EP: 10.Selecting Between Doublet and Triplet Therapy in mCSPC

EP: 11.Is There a Role for Triplet Therapy in Low-Volume mCSPC?

EP: 12.Optimizing Genomic Profiling in mCSPC

EP: 13.Recap: Recent Advances in the Treatment of Metastatic Castration-Sensitive Prostate Cancer

EP: 14.Metastatic CSPC: Future Directions in Care

Transcript:

Bobby Liaw, MD: It is my pleasure to present our second case. This is a 59-year-old man who initially presents to the emergency room with severe pain in his right thigh. Further work-up in the emergency room shows that he has an unprovoked fracture in his right thigh.

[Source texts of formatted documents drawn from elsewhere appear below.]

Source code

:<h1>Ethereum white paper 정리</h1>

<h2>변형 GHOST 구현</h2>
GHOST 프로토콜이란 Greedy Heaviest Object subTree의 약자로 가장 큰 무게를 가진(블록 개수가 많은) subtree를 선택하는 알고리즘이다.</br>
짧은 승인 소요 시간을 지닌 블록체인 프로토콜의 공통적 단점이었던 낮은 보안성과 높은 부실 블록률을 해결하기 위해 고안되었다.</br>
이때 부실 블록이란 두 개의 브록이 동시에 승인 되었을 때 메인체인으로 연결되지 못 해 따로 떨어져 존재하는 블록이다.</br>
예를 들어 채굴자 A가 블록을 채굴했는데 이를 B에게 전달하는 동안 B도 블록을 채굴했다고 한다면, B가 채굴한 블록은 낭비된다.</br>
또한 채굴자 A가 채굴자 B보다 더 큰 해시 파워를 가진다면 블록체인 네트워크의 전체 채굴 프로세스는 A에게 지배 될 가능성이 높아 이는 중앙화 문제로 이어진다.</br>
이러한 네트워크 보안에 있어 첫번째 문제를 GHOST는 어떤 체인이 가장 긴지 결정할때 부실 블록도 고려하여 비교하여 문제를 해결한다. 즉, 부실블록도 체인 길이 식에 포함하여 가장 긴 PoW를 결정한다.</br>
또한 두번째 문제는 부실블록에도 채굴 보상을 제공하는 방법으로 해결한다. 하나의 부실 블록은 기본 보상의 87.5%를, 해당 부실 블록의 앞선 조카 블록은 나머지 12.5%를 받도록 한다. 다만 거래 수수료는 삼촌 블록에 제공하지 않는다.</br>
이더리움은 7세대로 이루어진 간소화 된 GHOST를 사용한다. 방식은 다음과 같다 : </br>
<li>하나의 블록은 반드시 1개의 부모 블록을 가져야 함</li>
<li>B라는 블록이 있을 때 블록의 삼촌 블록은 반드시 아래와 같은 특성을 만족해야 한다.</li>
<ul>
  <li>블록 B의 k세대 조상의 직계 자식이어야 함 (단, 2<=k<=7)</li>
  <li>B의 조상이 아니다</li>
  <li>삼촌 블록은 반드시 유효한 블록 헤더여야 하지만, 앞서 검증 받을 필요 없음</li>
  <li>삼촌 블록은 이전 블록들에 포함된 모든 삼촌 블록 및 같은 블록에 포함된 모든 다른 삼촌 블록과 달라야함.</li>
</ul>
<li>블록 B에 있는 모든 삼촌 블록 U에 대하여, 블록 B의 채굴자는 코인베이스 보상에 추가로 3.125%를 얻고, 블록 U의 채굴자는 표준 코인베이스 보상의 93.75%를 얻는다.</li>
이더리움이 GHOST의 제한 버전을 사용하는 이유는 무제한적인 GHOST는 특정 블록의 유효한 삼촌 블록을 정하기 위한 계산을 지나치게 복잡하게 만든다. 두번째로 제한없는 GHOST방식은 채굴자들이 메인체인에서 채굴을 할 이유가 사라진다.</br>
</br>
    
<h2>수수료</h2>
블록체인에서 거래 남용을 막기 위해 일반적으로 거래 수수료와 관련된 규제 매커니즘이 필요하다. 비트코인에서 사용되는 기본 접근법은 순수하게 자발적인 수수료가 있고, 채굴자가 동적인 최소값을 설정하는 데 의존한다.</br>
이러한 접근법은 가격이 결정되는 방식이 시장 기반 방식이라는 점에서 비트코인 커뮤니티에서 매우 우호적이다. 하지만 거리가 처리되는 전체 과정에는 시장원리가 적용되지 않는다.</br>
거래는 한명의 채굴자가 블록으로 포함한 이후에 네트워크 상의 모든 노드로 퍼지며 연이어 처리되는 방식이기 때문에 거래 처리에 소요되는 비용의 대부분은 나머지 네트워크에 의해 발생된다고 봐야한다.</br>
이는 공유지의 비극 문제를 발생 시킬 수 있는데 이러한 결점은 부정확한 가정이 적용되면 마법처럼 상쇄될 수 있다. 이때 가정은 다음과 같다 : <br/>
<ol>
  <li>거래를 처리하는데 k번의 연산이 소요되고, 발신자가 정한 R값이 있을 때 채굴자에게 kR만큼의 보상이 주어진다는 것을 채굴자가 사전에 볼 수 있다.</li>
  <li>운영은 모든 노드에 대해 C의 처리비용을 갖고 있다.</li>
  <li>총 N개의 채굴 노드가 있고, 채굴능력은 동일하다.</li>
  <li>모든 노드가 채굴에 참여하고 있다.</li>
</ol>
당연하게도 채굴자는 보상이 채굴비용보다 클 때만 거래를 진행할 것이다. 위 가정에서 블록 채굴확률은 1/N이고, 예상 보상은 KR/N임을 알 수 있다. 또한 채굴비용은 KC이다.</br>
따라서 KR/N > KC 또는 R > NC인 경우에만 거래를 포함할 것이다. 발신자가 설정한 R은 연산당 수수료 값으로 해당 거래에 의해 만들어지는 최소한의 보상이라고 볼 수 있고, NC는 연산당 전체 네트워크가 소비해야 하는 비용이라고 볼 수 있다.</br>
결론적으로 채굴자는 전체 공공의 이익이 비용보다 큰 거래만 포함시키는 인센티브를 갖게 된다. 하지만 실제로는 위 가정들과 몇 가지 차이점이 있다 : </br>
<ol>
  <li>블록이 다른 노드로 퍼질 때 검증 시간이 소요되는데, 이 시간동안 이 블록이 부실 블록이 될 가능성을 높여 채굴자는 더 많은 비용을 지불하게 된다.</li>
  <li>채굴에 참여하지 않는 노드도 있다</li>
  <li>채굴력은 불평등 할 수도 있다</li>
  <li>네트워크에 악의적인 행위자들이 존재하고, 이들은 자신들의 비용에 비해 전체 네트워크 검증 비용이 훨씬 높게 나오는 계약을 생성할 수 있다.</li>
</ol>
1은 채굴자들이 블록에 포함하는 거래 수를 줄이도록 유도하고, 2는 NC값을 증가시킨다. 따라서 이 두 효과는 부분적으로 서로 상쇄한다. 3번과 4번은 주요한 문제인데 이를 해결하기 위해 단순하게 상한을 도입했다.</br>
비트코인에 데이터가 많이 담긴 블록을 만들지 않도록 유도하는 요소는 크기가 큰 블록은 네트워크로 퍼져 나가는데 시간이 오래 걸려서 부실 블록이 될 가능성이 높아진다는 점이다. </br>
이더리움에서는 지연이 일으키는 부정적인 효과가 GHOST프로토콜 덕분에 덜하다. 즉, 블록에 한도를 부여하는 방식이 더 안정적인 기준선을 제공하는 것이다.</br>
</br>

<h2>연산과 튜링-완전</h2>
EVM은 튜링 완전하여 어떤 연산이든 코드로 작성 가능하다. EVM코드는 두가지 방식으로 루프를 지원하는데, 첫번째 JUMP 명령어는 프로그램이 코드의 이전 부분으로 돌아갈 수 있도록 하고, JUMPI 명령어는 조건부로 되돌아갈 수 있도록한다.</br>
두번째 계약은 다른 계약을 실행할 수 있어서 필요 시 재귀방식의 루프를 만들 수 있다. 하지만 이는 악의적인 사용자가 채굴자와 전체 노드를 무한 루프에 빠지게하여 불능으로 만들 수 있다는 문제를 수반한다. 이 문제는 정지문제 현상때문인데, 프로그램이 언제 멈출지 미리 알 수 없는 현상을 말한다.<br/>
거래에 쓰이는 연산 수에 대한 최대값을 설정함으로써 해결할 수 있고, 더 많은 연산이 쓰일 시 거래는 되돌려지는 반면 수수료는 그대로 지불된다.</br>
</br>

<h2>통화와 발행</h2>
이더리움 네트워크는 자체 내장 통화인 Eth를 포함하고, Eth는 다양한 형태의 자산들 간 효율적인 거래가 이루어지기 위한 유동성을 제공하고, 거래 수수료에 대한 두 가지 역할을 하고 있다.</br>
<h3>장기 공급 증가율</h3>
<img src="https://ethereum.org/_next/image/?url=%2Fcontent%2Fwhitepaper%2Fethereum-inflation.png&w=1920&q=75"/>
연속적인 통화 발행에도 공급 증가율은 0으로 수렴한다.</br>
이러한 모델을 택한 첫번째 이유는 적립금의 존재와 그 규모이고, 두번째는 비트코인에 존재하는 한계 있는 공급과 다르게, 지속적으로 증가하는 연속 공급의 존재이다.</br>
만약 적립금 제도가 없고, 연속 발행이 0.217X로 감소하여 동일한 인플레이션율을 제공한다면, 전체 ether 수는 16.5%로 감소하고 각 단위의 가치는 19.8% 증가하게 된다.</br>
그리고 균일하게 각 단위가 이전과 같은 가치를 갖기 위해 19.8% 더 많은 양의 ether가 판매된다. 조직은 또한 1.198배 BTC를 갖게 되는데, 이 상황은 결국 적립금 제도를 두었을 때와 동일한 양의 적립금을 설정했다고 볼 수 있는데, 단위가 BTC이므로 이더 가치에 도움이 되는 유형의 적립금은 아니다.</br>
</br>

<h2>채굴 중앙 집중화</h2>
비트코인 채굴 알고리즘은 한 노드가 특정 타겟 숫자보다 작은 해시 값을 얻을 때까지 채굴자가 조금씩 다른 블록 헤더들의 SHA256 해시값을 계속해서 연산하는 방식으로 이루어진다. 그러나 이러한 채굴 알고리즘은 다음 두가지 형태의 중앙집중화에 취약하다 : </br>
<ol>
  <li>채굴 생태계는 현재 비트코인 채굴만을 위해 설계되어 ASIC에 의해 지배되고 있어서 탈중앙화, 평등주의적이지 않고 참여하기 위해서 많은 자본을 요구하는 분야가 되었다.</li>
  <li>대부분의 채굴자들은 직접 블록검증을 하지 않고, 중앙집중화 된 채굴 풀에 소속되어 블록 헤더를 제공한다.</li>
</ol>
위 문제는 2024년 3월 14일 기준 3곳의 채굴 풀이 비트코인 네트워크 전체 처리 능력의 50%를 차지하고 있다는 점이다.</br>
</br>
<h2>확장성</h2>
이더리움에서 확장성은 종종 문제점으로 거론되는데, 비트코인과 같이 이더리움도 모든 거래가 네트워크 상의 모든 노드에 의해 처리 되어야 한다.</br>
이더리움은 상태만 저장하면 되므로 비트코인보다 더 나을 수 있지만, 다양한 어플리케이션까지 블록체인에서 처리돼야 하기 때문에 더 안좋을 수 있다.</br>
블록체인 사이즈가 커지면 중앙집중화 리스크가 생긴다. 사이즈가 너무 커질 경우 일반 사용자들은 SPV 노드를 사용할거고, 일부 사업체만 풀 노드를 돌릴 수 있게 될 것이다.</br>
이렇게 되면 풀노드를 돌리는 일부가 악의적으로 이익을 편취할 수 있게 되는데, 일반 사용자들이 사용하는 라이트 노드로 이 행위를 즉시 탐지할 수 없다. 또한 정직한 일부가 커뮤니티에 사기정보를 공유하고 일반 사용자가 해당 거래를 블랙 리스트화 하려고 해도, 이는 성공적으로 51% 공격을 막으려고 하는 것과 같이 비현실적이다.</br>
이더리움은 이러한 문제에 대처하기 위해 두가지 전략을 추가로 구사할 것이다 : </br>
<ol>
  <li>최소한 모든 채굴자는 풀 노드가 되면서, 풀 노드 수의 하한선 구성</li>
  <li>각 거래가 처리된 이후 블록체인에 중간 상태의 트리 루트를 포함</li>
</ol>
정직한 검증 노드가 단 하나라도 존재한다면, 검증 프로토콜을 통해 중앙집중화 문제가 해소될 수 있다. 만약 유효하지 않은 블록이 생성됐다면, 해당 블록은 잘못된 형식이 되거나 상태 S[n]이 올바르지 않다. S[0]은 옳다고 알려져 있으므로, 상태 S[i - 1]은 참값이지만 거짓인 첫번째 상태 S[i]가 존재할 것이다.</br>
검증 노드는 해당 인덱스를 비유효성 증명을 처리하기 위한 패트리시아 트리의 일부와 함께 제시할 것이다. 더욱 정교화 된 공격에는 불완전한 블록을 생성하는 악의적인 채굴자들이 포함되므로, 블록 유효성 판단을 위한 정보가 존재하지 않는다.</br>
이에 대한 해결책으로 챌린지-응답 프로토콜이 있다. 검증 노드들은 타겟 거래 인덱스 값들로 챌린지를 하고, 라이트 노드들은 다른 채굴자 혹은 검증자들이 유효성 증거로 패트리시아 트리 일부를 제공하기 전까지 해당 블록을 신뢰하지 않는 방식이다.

Additional labs are drawn and through the course of the work-up it is notable that his PSA [prostate-specific antigen] levels are quite elevated at 500 ng/mL. Notably, his hemoglobin is 9.8 [g/dL] with ANC [absolute neutrophil count] of 1.7. He ended up undergoing a prostate biopsy that showed Gleason score of 8, 4+4 disease. Bone scan shows 8 foci of bone metastasis, including the femur and vertebrae, and CT of the abdomen and pelvis is notable for peritoneal lymphadenopathy. This is otherwise a 59-year-old man with no medical comorbidities. Prior to the unprovoked pathologic fracture, he had ECOG [Eastern Cooperative Oncology Group] performance status of 0. This patient in summary has a diagnosis of de novo high-volume metastatic castration-sensitive prostate cancer metastatic castration-sensitive prostate cancer. He is eventually started on triplet therapy with ADT [androgen deprivation therapy], docetaxel, and abiraterone.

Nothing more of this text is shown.